Google Sends Signals to Telco Poobahs

December 21, 2009

I enjoyed “Verizon Snuffs Google for Microsoft Search.” The Register summarizes Google’s dalliance with Verizon. Then Verizon hugged Microsoft and slipped Bing.com into its mobile browser. Apparently some Verizon customers were annoyed. For me, the most important part of the write up was:

Verizon has unilaterally updated user Storm 2 BlackBerries and other smartphones so that their browser search boxes can only be used with Microsoft Bing. The move is part of the five-year search and advertising deal Verizon signed with Microsoft in January for a rumored $500m.

When I read this, I thought about Microsoft’s other attempts to buy traffic for the Bing.com search system. Like AT&T, Verizon is off balance. Google is no longer the clumsy Web search outfit. Google is a key player in the telephony market worldwide.

In my opinion, AT&T and Verizon have a bit of a problem on their hands. Google does not have to hurry. Furthermore, Google continues to nibble away at different chunks of the communications market. My research suggests that Verizon, like Microsoft, will have to find a better way to compete with Google. Depriving customers of choice and buying traffic are great tactics. Too bad Google is playing a different game with different rules.

Three blind spots for Verizon exist in my opinion:

  1. Verizon has to accept the reality that Google has better plumbing. That technology edge is going to put Verizon in some weird yoga positions.
  2. Verizon perceives itself as a giant company. It is giant. It is focused on the US market. Google, on the other hand, has a global vision. Thus, Verizon has a perception problem.
  3. Google has engineered solutions to some long standing telco bottlenecks. Right now, telcos do not understand Google’s many initiatives. This failure to see the different small communications actions like messaging in Google Calendar as part of a larger fabric. The Google engineers have outflanked and jumped over Verizon.

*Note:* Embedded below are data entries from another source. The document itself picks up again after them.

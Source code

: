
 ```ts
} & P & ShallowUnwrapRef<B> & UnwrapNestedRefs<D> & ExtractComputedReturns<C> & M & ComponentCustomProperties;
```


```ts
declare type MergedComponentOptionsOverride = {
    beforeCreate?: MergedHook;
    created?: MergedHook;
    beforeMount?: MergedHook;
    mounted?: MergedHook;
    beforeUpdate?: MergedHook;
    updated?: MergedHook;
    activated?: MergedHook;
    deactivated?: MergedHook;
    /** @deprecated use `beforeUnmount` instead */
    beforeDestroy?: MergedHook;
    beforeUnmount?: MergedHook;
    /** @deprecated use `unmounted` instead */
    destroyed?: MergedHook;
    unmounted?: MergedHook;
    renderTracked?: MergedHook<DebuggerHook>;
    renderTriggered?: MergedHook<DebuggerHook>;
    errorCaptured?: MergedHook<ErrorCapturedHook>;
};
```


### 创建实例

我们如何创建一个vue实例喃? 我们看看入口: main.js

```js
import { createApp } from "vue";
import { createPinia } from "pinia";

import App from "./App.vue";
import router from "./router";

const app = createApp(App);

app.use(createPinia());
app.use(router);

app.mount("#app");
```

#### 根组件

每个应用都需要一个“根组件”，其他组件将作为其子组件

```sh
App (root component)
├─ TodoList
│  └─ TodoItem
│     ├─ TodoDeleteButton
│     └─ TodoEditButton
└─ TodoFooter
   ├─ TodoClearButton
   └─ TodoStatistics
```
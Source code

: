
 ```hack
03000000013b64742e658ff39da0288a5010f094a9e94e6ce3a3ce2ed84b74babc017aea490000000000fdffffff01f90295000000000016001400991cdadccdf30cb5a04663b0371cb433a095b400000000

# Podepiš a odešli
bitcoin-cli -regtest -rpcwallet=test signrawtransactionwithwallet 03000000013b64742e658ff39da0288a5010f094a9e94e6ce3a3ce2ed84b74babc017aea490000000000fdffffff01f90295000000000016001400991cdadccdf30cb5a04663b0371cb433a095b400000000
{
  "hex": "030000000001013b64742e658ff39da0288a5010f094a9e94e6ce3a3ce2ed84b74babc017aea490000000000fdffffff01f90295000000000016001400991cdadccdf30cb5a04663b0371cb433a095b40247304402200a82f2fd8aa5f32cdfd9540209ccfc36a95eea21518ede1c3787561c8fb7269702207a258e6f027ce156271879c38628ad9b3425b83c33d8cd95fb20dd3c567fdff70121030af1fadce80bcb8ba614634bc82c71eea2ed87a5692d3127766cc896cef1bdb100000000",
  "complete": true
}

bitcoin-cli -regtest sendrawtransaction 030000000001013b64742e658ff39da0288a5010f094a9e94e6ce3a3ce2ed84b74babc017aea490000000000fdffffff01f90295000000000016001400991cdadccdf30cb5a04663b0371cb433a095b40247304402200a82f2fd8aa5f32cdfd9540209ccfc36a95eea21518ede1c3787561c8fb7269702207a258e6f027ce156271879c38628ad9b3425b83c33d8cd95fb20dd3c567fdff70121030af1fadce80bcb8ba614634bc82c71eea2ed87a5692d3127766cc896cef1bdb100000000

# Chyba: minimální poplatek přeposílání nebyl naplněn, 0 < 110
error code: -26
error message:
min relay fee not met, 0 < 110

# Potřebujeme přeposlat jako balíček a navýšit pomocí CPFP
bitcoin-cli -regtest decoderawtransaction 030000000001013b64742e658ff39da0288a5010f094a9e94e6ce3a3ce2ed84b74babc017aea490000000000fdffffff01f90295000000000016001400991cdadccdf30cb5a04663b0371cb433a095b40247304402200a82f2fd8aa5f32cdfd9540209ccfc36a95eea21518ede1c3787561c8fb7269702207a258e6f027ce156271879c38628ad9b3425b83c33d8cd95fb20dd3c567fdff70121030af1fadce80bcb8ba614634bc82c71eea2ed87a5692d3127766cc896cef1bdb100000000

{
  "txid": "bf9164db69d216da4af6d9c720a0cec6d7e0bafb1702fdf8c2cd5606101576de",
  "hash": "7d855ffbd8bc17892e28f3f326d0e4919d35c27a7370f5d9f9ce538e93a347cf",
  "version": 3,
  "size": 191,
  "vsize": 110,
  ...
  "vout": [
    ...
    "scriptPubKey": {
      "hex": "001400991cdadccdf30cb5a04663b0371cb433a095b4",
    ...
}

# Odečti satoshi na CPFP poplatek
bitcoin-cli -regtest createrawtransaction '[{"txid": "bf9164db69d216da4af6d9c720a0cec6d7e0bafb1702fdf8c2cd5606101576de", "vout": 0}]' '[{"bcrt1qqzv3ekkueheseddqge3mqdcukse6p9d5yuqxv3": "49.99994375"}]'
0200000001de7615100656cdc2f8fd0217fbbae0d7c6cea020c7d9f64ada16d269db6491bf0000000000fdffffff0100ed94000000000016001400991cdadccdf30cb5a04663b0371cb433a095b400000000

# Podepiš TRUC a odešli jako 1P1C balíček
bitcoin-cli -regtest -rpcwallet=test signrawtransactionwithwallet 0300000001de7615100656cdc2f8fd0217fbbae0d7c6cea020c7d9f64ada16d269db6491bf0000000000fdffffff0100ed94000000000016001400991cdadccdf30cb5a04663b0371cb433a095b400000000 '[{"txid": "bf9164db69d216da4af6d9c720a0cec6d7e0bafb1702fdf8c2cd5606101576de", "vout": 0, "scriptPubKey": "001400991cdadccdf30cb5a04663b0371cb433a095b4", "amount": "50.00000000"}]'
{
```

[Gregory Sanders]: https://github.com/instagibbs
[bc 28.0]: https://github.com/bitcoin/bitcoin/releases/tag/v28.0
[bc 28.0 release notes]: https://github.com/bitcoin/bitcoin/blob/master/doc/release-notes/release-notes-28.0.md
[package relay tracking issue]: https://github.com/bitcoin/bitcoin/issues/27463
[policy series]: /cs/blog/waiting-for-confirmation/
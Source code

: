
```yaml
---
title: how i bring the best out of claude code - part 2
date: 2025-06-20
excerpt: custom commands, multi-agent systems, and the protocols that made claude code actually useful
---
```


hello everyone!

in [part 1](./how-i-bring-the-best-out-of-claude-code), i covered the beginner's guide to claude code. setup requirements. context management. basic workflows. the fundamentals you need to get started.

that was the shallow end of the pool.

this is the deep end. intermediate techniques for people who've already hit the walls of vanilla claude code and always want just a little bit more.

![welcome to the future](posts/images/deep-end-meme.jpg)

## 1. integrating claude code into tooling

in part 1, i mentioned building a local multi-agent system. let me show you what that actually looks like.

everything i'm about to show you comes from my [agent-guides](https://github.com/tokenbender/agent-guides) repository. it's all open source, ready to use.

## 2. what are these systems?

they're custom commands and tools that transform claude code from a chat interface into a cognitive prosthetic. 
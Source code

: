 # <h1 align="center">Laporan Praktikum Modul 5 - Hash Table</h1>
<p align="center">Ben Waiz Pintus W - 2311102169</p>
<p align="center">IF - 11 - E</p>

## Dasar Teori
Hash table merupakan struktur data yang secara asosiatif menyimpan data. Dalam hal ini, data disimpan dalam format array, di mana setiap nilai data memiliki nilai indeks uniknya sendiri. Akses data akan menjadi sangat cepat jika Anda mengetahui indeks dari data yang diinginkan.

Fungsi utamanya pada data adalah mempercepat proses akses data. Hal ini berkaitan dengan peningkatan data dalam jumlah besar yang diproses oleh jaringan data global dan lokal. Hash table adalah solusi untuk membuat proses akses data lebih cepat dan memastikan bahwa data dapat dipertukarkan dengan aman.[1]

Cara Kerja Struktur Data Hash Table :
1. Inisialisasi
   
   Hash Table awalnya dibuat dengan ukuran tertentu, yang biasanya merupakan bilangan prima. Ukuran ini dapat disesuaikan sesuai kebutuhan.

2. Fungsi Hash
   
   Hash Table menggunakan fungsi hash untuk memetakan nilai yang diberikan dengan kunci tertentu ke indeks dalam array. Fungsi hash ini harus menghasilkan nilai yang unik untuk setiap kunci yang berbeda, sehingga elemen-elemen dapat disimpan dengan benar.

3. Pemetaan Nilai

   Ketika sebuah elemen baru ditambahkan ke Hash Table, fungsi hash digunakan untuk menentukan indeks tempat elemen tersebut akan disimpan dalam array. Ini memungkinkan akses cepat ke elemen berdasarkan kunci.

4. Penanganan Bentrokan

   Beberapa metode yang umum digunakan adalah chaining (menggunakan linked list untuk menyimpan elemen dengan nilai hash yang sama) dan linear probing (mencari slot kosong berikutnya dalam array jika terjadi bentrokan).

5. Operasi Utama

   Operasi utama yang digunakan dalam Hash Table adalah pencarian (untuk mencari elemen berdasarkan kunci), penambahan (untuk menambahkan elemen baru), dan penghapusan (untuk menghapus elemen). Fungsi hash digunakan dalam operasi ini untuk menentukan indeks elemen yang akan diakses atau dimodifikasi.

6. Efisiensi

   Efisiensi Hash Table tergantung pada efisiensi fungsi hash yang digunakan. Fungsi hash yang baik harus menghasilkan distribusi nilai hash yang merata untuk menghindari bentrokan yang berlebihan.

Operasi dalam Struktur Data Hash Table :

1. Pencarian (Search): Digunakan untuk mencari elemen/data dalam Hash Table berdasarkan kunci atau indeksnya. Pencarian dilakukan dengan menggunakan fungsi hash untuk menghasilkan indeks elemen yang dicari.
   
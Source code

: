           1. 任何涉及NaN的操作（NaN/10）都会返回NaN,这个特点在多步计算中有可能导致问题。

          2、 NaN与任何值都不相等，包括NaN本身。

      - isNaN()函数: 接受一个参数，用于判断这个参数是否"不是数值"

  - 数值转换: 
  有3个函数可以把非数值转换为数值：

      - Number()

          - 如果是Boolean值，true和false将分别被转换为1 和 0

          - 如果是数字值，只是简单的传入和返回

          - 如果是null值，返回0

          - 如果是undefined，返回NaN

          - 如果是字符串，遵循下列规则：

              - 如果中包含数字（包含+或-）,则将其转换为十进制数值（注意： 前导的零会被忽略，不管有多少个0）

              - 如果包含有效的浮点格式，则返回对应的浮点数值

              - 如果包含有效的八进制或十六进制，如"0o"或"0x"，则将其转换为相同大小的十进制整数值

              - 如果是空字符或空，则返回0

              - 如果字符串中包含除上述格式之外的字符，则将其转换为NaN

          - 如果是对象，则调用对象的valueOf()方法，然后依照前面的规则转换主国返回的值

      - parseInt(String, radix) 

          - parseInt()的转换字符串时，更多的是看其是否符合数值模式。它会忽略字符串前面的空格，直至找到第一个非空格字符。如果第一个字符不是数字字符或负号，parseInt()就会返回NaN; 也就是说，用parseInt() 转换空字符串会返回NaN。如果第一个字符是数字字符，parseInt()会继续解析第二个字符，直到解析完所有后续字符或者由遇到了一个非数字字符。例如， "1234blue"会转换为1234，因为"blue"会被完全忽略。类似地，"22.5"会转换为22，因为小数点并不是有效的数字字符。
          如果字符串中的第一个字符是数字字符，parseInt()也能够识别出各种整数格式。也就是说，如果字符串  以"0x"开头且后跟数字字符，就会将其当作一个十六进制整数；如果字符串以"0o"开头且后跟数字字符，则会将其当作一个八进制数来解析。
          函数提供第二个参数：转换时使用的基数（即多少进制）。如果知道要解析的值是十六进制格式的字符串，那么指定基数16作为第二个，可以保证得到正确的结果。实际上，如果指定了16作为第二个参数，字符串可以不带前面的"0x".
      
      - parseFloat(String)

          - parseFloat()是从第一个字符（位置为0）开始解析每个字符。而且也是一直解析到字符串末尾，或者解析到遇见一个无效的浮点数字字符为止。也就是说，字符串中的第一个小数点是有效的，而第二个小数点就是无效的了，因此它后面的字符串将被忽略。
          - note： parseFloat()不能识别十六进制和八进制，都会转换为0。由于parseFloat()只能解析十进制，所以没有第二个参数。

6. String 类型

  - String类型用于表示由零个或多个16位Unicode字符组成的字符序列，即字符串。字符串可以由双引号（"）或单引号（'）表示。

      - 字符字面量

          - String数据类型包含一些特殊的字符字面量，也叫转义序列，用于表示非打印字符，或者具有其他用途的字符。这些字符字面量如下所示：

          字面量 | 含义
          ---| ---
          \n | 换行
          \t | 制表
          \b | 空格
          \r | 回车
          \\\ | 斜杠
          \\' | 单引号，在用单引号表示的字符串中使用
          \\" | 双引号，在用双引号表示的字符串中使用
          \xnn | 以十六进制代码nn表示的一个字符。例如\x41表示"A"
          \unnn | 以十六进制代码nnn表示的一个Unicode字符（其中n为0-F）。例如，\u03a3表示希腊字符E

Telcos face start choices. Ignore Google. Cozy up to Google. Fight Google. None will work. Verizon will make decisions that I perceive as questionable because Google has nipped at Verizon. Like an angry bull in a bullfight in Madrid, the bull does not make good decisions. In the end, the bull becomes a quarter pounder with cheese. Through these cartwheels, Google is messing with the minds of telco executives. Most recent distraction: Nexus. I can hear it now, “Google can’t make handsets and sell them.” Maybe, maybe not. Distraction.

Stephen E. Arnold, December 19, 2009

Disclosure time: Freebie. I hasten to report this fact to the Bankruptcy Courts. Some telcos may end up in those fine institutions.